TASK DIRECTIONS
Restate the lines exactly, starting at the line that contains "- Import and save the pruebaTecnica.py" and finishing with the final line of the records.

++++ TASK MATERIAL

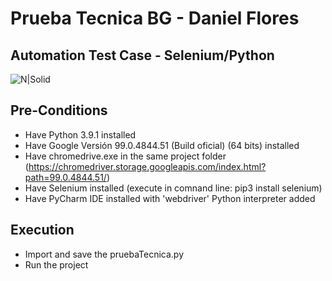 # Prueba Tecnica BG - Daniel Flores
## Automation Test Case - Selenium/Python
![N|Solid](https://miro.medium.com/max/1400/1*nxIlcc-RJSOq_PgE5GMo0A.png)

## Pre-Conditions

- Have Python 3.9.1 installed
- Have Google Versión 99.0.4844.51 (Build oficial) (64 bits) installed
- Have chromedrive.exe in the same project folder
  (https://chromedriver.storage.googleapis.com/index.html?path=99.0.4844.51/)
- Have Selenium installed
  (execute in comnand line: pip3 install selenium)
- Have PyCharm IDE installed with 'webdriver' Python interpreter added
  
## Execution
- Import and save the pruebaTecnica.py
- Run the project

++++++++

YOUR SOLUTION
- Import and save the pruebaTecnica.py
- Run the project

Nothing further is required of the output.